━━━━━ Information supplied ━━━━━

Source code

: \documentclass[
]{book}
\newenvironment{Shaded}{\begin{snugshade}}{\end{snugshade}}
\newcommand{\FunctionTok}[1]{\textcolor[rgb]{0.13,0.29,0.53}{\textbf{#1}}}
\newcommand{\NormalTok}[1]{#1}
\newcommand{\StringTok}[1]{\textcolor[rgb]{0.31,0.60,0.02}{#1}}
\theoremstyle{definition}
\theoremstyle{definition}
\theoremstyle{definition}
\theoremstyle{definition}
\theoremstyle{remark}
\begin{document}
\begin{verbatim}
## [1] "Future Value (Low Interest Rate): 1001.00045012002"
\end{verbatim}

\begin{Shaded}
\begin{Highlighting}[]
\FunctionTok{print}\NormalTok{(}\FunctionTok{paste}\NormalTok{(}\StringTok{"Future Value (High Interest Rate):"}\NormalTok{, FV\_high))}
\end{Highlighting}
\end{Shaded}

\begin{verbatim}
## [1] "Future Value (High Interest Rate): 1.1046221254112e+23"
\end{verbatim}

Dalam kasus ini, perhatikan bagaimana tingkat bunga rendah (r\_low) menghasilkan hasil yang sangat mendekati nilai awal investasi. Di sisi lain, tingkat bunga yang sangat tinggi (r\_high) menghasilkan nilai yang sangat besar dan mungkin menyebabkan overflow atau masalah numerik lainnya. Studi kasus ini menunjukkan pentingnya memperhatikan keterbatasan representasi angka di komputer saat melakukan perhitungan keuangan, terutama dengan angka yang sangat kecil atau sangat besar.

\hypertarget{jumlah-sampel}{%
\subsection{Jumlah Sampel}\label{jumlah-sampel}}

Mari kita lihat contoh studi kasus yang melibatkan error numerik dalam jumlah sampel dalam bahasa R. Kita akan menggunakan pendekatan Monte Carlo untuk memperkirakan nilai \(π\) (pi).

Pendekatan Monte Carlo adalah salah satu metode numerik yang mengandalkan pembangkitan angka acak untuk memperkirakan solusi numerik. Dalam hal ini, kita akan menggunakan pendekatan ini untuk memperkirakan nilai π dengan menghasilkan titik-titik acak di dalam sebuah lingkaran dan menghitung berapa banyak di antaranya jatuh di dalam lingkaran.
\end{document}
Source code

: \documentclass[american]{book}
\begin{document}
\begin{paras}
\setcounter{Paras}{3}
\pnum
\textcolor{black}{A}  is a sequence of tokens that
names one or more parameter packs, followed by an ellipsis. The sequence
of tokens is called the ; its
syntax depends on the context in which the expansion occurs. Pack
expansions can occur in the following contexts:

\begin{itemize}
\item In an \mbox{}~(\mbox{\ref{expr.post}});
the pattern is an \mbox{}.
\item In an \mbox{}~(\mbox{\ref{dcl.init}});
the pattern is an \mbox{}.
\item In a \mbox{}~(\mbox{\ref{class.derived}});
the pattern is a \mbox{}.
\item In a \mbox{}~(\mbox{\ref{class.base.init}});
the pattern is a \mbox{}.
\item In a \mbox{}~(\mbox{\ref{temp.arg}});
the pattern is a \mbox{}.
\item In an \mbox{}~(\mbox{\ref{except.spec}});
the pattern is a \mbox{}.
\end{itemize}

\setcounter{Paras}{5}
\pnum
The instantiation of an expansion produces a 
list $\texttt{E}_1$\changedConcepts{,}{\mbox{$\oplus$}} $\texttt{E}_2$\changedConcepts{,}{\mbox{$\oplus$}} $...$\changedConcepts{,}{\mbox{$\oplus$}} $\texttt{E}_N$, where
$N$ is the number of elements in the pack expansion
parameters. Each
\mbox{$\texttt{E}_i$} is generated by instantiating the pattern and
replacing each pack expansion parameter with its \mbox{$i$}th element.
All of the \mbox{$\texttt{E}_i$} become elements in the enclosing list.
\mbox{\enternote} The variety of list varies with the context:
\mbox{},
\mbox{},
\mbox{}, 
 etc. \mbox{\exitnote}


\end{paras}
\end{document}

━━━━━

For each entry above, write out an exact copy.

### Reply to the exercise
Source code

: \documentclass[
]{book}
\newenvironment{Shaded}{\begin{snugshade}}{\end{snugshade}}
\newcommand{\FunctionTok}[1]{\textcolor[rgb]{0.13,0.29,0.53}{\textbf{#1}}}
\newcommand{\NormalTok}[1]{#1}
\newcommand{\StringTok}[1]{\textcolor[rgb]{0.31,0.60,0.02}{#1}}
\theoremstyle{definition}
\theoremstyle{definition}
\theoremstyle{definition}
\theoremstyle{definition}
\theoremstyle{remark}
\begin{document}
\begin{verbatim}
## [1] "Future Value (Low Interest Rate): 1001.00045012002"
\end{verbatim}

\begin{Shaded}
\begin{Highlighting}[]
\FunctionTok{print}\NormalTok{(}\FunctionTok{paste}\NormalTok{(}\StringTok{"Future Value (High Interest Rate):"}\NormalTok{, FV\_high))}
\end{Highlighting}
\end{Shaded}

\begin{verbatim}
## [1] "Future Value (High Interest Rate): 1.1046221254112e+23"
\end{verbatim}

Dalam kasus ini, perhatikan bagaimana tingkat bunga rendah (r\_low) menghasilkan hasil yang sangat mendekati nilai awal investasi. Di sisi lain, tingkat bunga yang sangat tinggi (r\_high) menghasilkan nilai yang sangat besar dan mungkin menyebabkan overflow atau masalah numerik lainnya. Studi kasus ini menunjukkan pentingnya memperhatikan keterbatasan representasi angka di komputer saat melakukan perhitungan keuangan, terutama dengan angka yang sangat kecil atau sangat besar.

\hypertarget{jumlah-sampel}{%
\subsection{Jumlah Sampel}\label{jumlah-sampel}}

Mari kita lihat contoh studi kasus yang melibatkan error numerik dalam jumlah sampel dalam bahasa R. Kita akan menggunakan pendekatan Monte Carlo untuk memperkirakan nilai \(π\) (pi).

Pendekatan Monte Carlo adalah salah satu metode numerik yang mengandalkan pembangkitan angka acak untuk memperkirakan solusi numerik. Dalam hal ini, kita akan menggunakan pendekatan ini untuk memperkirakan nilai π dengan menghasilkan titik-titik acak di dalam sebuah lingkaran dan menghitung berapa banyak di antaranya jatuh di dalam lingkaran.
\end{document}
Source code

: \documentclass[american]{book}
\begin{document}
\begin{paras}
\setcounter{Paras}{3}
\pnum
\textcolor{black}{A}  is a sequence of tokens that
names one or more parameter packs, followed by an ellipsis. The sequence
of tokens is called the ; its
syntax depends on the context in which the expansion occurs. Pack
expansions can occur in the following contexts:

\begin{itemize}
\item In an \mbox{}~(\mbox{\ref{expr.post}});
the pattern is an \mbox{}.
\item In an \mbox{}~(\mbox{\ref{dcl.init}});
the pattern is an \mbox{}.
\item In a \mbox{}~(\mbox{\ref{class.derived}});
the pattern is a \mbox{}.
\item In a \mbox{}~(\mbox{\ref{class.base.init}});
the pattern is a \mbox{}.
\item In a \mbox{}~(\mbox{\ref{temp.arg}});
the pattern is a \mbox{}.
\item In an \mbox{}~(\mbox{\ref{except.spec}});
the pattern is a \mbox{}.
\end{itemize}

\setcounter{Paras}{5}
\pnum
The instantiation of an expansion produces a 
list $\texttt{E}_1$\changedConcepts{,}{\mbox{$\oplus$}} $\texttt{E}_2$\changedConcepts{,}{\mbox{$\oplus$}} $...$\changedConcepts{,}{\mbox{$\oplus$}} $\texttt{E}_N$, where
$N$ is the number of elements in the pack expansion
parameters. Each
\mbox{$\texttt{E}_i$} is generated by instantiating the pattern and
replacing each pack expansion parameter with its \mbox{$i$}th element.
All of the \mbox{$\texttt{E}_i$} become elements in the enclosing list.
\mbox{\enternote} The variety of list varies with the context:
\mbox{},
\mbox{},
\mbox{}, 
 etc. \mbox{\exitnote}


\end{paras}
\end{document}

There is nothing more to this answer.